Saturday, April 25, 2026

Les Diaboliques (1955)

Henri-Georges Clouzot’s Les Diaboliques (1955) was based on Pierre Boileau and Thomas Narcejac’s 1952 novel Celle qui n'était plus (translated into English as She Who Was No More).

The film was a huge hit in France and an international success and its critical reputation grew steadily.

In 1996 Jeremiah S. Chechik directed another adaptation, Diabolique. It has huge flaws and a trainwreck of an ending but a few interesting elements.

Hitchcock had been very keen to acquire the film rights to She Who Was No More but Clouzot beat him to the punch by a hair’s-breadth. A few years later Hitchcock adapted another Boileau-Narcejac novel, D'entre les morts, as Vertigo.

In his film Clouzot made major changes to the plot and further major changes were made in the 1996 film so if you’re familiar with any of the other versions do not assume that you knew exactly how the Clouzot film is going to end. I’m not going to talk about the plot at all since it does rely on a big twist and I don’t want to offer even the smallest hints.

Clouzot changed the setting to a private boys’ school. This works very well - a school has just the right hothouse atmosphere. Michel Delassalle (Paul Meurisse) is the headmaster. He’s a third-rate headmaster of a third-rate school. And the school belongs to his wife Christina (played by the director’s wife Véra Clouzot).
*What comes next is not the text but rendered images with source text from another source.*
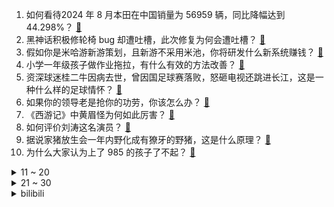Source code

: 1. 如何看待2024 年 8 月本田在中国销量为 56959 辆，同比降幅达到 44.298%？ [:link:](https://www.zhihu.com/question/666217865)
2. 黑神话积极修轮椅 bug 却遭吐槽，此次修复为何会遭吐槽？ [:link:](https://www.zhihu.com/question/665821914)
3. 假如你是米哈游新游策划，且新游不采用米池，你将研发什么新系统赚钱？ [:link:](https://www.zhihu.com/question/666193292)
4. 小学一年级孩子做作业拖拉，有什么有效的方法改善？ [:link:](https://www.zhihu.com/question/665727221)
5. 资深球迷桂二牛因病去世，曾因国足球赛落败，怒砸电视还跳进长江，这是一种什么样的足球情怀？ [:link:](https://www.zhihu.com/question/666376383)
6. 如果你的领导老是抢你的功劳，你该怎么办？ [:link:](https://www.zhihu.com/question/665791592)
7. 《西游记》中黄眉怪为何如此厉害？ [:link:](https://www.zhihu.com/question/26447750)
8. 如何评价刘涛这名演员？ [:link:](https://www.zhihu.com/question/31194986)
9. 据说家猪放生会一年内野化成有獠牙的野猪，这是什么原理？ [:link:](https://www.zhihu.com/question/362529810)
10. 为什么大家认为上了 985 的孩子了不起？ [:link:](https://www.zhihu.com/question/654939134)
<details>
<summary>11 ~ 20</summary>

11. 国足 0-7 日本赛后曝出多名国脚大骂主教练伊万是「江湖骗子」，如何评价伊万的执教水平? [:link:](https://www.zhihu.com/question/666346334)
12. 四川曾到处是老虎，大熊猫为何没有被吃绝？ [:link:](https://www.zhihu.com/question/628124546)
13. 日本大阪府再次呼吁投放储备米被拒，大阪府呼吁投放储备米被拒绝的具体理由是什么？ [:link:](https://www.zhihu.com/question/666074531)
14. 俄外长称美方必须明白不能拿俄方「红线」开玩笑，俄罗斯外长所说的「红线」具体指什么？ [:link:](https://www.zhihu.com/question/666286235)
15. 国足0-7惨败日本，澳0-1负巴林，沙印战平，C组陷入群雄混战，中国能否混水摸鱼捞到一个出线名额? [:link:](https://www.zhihu.com/question/666331480)
16. 如何理解撒贝宁在央视《开讲啦》说哈工大是“国防七子”之首？ [:link:](https://www.zhihu.com/question/666108181)
17. 《黑神话：悟空》为什么没有平民角色 NPC 或者有人生活的村落呢？ [:link:](https://www.zhihu.com/question/666191244)
18. 今年月饼生意难做，代工厂缺订单做三休一，为何大家不喜欢吃月饼了？反映了哪些现象？ [:link:](https://www.zhihu.com/question/666351641)
19. 博士毕业如何找到30w以上不累的稳定工作？ [:link:](https://www.zhihu.com/question/657540977)
20. 美国总统拜登之子亨特·拜登就其联邦税务案的 9 项指控罪名认罪，对拜登的政治前景有何影响？ [:link:](https://www.zhihu.com/question/666339676)
</details>
<details>
<summary>21 ~ 30</summary>

21. 为什么观音不给杨戬戴紧箍？ [:link:](https://www.zhihu.com/question/665928274)
22. 领导群里安排工作，大家都不回复，你会主动第一个跳出来回复吗？ [:link:](https://www.zhihu.com/question/666062998)
23. 二郎神的第三只眼跳，是跳财还是跳灾？ [:link:](https://www.zhihu.com/question/665752279)
24. 孩子在幼儿园遇到挫折就退缩，不敢尝试新事物怎么办？ [:link:](https://www.zhihu.com/question/665416210)
25. 《知否》里明兰为什么不把蓉姐记在自己名下？ [:link:](https://www.zhihu.com/question/490369433)
26. 我国可重复使用试验航天器成功着陆，有哪些重要意义？对后续探索太空有哪些影响？ [:link:](https://www.zhihu.com/question/666348627)
27. 为何到现在美国还不降息？对资本市场会有何影响? [:link:](https://www.zhihu.com/question/665926595)
28. 如果把肉通上高压电，肉还会不会生细菌腐败？ [:link:](https://www.zhihu.com/question/646357797)
29. 如何看待《一人之下》阮丰成了傀儡？ [:link:](https://www.zhihu.com/question/666344250)
30. 为什么《恶搞之家》皮特不令人生厌? [:link:](https://www.zhihu.com/question/641557887)
</details><details>
<summary>bilibili</summary>

</details>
She has all the money.

Michel is having an affair with one of the teachers, Nicole Horner (Simone Signoret).

Christina and Nicole are planning to murder Michel.

This is where the story starts to become strange and twisted. There’s a very odd relationship between the two women. They should hate each other. Instead there’s a weird bond between them. Modern critics and viewers will be tempted to assume they’re lesbians but they’re not and it’s nowhere near as simple as that. The bond is based on the fact that they are sharing a man. Both women love Michel and both women hate him.

There is a hint of sexual perversity. Michel bullies and humiliates both women but something has drawn both women to him.

This a story that deals with female sexuality and desire and emotion in ways that modern viewers might find disconcertingly grown-up, complex and subtle.

Véra Clouzot is extremely good as the neurotic Christina who is guilt-ridden before she’s even done anything. She’s probably been guilt-ridden her whole life.

The standout performer though is Simone Signoret as the ambiguous puzzling Nicole. Nicole thinks she has everything under control.

Les Diaboliques truly was a ground-breaking movie - a movie built entirely around a fiendish shock twist at the end. Since then countless crime and horror movies have employed this technique so a viewer watching this movie today is going to be on the lookout for such an ending. Even if you haven’t been told that this movie has a shock twist at the end you’ll be anticipating such a possibility because it’s become a tried and tested formula. But when Les Diaboliques came out in 1955 it knocked people’s socks off. They simply were not prepared for the possibility that the film had been playing games with them, leading them up the garden path. Sadly Les Diaboliques cannot possibly hit as hard today as it did then but that does not detract from its greatness and its originality or from its boldness.

The movie also benefits from some superbly atmospheric black and-white cinematography by Armand Thirard. This combines with the seedy setting that reeks of defeat and despair to create a superbly unsetting and uncomfortable air. There’s this all-pervasive feeling of wrongness.

The twist is the selling point but it’s the unhealthy emotional entanglements and the growing atmosphere of paranoia that really impresses.

Les Diaboliques is a crime thriller with some definite horror overtones and it’s a magnificent cinematic achievement. Very highly recommended.

The Criterion Blu-Ray looks great and the highlight of the extras is the interview with the always perceptive and entertaining Kim Newman.

I’ve also reviewed the Boileau-Narcejac novel She Who Was No More.

1 comment:

  1. By coincidence I watched this for the first time a couple of nights ago, and I agree that it's very fine, far more impressive for the acting and atmosphere than the twist.

    I also think this is right on:
    "This a story that deals with female sexuality and desire and emotion in ways that modern viewers might find disconcertingly grown-up, complex and subtle."

    Amazing how much more grown up old movies were than the vast majority of what's produced in our supposedly liberated times!